TASK GOAL ::
From start to finish, set down the entries below exactly, leaving out the pictures.

[Dataset entries]

◇ ◇ ◇ ◇ ◇

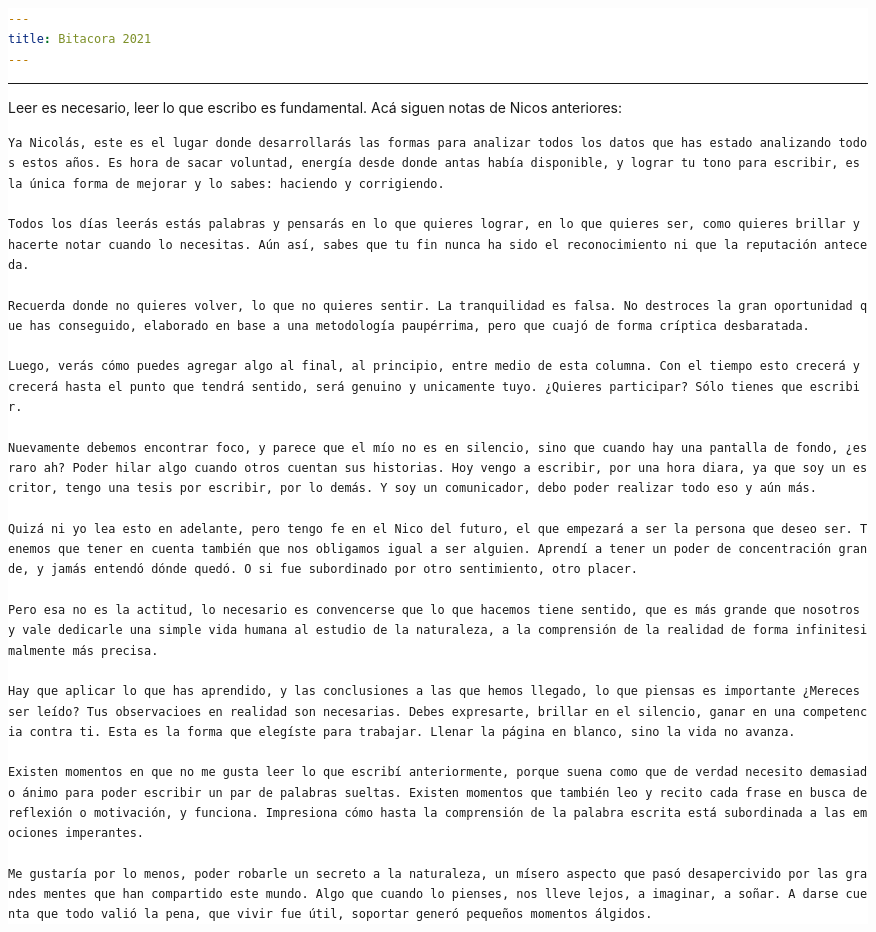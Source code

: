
 ```yaml
---
title: Bitacora 2021
---
```

---
Leer es necesario, leer lo que escribo es fundamental.
Acá siguen notas de Nicos anteriores:




	Ya Nicolás, este es el lugar donde desarrollarás las formas para analizar todos los datos que has estado analizando todos estos años. Es hora de sacar voluntad, energía desde donde antas había disponible, y lograr tu tono para escribir, es la única forma de mejorar y lo sabes: haciendo y corrigiendo.

	Todos los días leerás estás palabras y pensarás en lo que quieres lograr, en lo que quieres ser, como quieres brillar y hacerte notar cuando lo necesitas. Aún así, sabes que tu fin nunca ha sido el reconocimiento ni que la reputación anteceda.

	Recuerda donde no quieres volver, lo que no quieres sentir. La tranquilidad es falsa. No destroces la gran oportunidad que has conseguido, elaborado en base a una metodología paupérrima, pero que cuajó de forma críptica desbaratada. 

	Luego, verás cómo puedes agregar algo al final, al principio, entre medio de esta columna. Con el tiempo esto crecerá y crecerá hasta el punto que tendrá sentido, será genuino y unicamente tuyo. ¿Quieres participar? Sólo tienes que escribir. 

	Nuevamente debemos encontrar foco, y parece que el mío no es en silencio, sino que cuando hay una pantalla de fondo, ¿es raro ah? Poder hilar algo cuando otros cuentan sus historias. Hoy vengo a escribir, por una hora diara, ya que soy un escritor, tengo una tesis por escribir, por lo demás. Y soy un comunicador, debo poder realizar todo eso y aún más.

	Quizá ni yo lea esto en adelante, pero tengo fe en el Nico del futuro, el que empezará a ser la persona que deseo ser. Tenemos que tener en cuenta también que nos obligamos igual a ser alguien. Aprendí a tener un poder de concentración grande, y jamás entendó dónde quedó. O si fue subordinado por otro sentimiento, otro placer. 

	Pero esa no es la actitud, lo necesario es convencerse que lo que hacemos tiene sentido, que es más grande que nosotros y vale dedicarle una simple vida humana al estudio de la naturaleza, a la comprensión de la realidad de forma infinitesimalmente más precisa. 

	Hay que aplicar lo que has aprendido, y las conclusiones a las que hemos llegado, lo que piensas es importante ¿Mereces ser leído? Tus observacioes en realidad son necesarias. Debes expresarte, brillar en el silencio, ganar en una competencia contra ti. Esta es la forma que elegíste para trabajar. Llenar la página en blanco, sino la vida no avanza.

	Existen momentos en que no me gusta leer lo que escribí anteriormente, porque suena como que de verdad necesito demasiado ánimo para poder escribir un par de palabras sueltas. Existen momentos que también leo y recito cada frase en busca de reflexión o motivación, y funciona. Impresiona cómo hasta la comprensión de la palabra escrita está subordinada a las emociones imperantes.

	Me gustaría por lo menos, poder robarle un secreto a la naturaleza, un mísero aspecto que pasó desapercivido por las grandes mentes que han compartido este mundo. Algo que cuando lo pienses, nos lleve lejos, a imaginar, a soñar. A darse cuenta que todo valió la pena, que vivir fue útil, soportar generó pequeños momentos álgidos.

◇ ◇ ◇ ◇ ◇

ANSWER TO THIS PROBLEM ::
Source code

:
 ```yaml
---
title: Bitacora 2021
---
```

---
Leer es necesario, leer lo que escribo es fundamental.
Acá siguen notas de Nicos anteriores:




	Ya Nicolás, este es el lugar donde desarrollarás las formas para analizar todos los datos que has estado analizando todos estos años. Es hora de sacar voluntad, energía desde donde antas había disponible, y lograr tu tono para escribir, es la única forma de mejorar y lo sabes: haciendo y corrigiendo.

	Todos los días leerás estás palabras y pensarás en lo que quieres lograr, en lo que quieres ser, como quieres brillar y hacerte notar cuando lo necesitas. Aún así, sabes que tu fin nunca ha sido el reconocimiento ni que la reputación anteceda.

	Recuerda donde no quieres volver, lo que no quieres sentir. La tranquilidad es falsa. No destroces la gran oportunidad que has conseguido, elaborado en base a una metodología paupérrima, pero que cuajó de forma críptica desbaratada. 

	Luego, verás cómo puedes agregar algo al final, al principio, entre medio de esta columna. Con el tiempo esto crecerá y crecerá hasta el punto que tendrá sentido, será genuino y unicamente tuyo. ¿Quieres participar? Sólo tienes que escribir. 

	Nuevamente debemos encontrar foco, y parece que el mío no es en silencio, sino que cuando hay una pantalla de fondo, ¿es raro ah? Poder hilar algo cuando otros cuentan sus historias. Hoy vengo a escribir, por una hora diara, ya que soy un escritor, tengo una tesis por escribir, por lo demás. Y soy un comunicador, debo poder realizar todo eso y aún más.

	Quizá ni yo lea esto en adelante, pero tengo fe en el Nico del futuro, el que empezará a ser la persona que deseo ser. Tenemos que tener en cuenta también que nos obligamos igual a ser alguien. Aprendí a tener un poder de concentración grande, y jamás entendó dónde quedó. O si fue subordinado por otro sentimiento, otro placer. 

	Pero esa no es la actitud, lo necesario es convencerse que lo que hacemos tiene sentido, que es más grande que nosotros y vale dedicarle una simple vida humana al estudio de la naturaleza, a la comprensión de la realidad de forma infinitesimalmente más precisa. 

	Hay que aplicar lo que has aprendido, y las conclusiones a las que hemos llegado, lo que piensas es importante ¿Mereces ser leído? Tus observacioes en realidad son necesarias. Debes expresarte, brillar en el silencio, ganar en una competencia contra ti. Esta es la forma que elegíste para trabajar. Llenar la página en blanco, sino la vida no avanza.

	Existen momentos en que no me gusta leer lo que escribí anteriormente, porque suena como que de verdad necesito demasiado ánimo para poder escribir un par de palabras sueltas. Existen momentos que también leo y recito cada frase en busca de reflexión o motivación, y funciona. Impresiona cómo hasta la comprensión de la palabra escrita está subordinada a las emociones imperantes.

	Me gustaría por lo menos, poder robarle un secreto a la naturaleza, un mísero aspecto que pasó desapercivido por las grandes mentes que han compartido este mundo. Algo que cuando lo pienses, nos lleve lejos, a imaginar, a soñar. A darse cuenta que todo valió la pena, que vivir fue útil, soportar generó pequeños momentos álgidos.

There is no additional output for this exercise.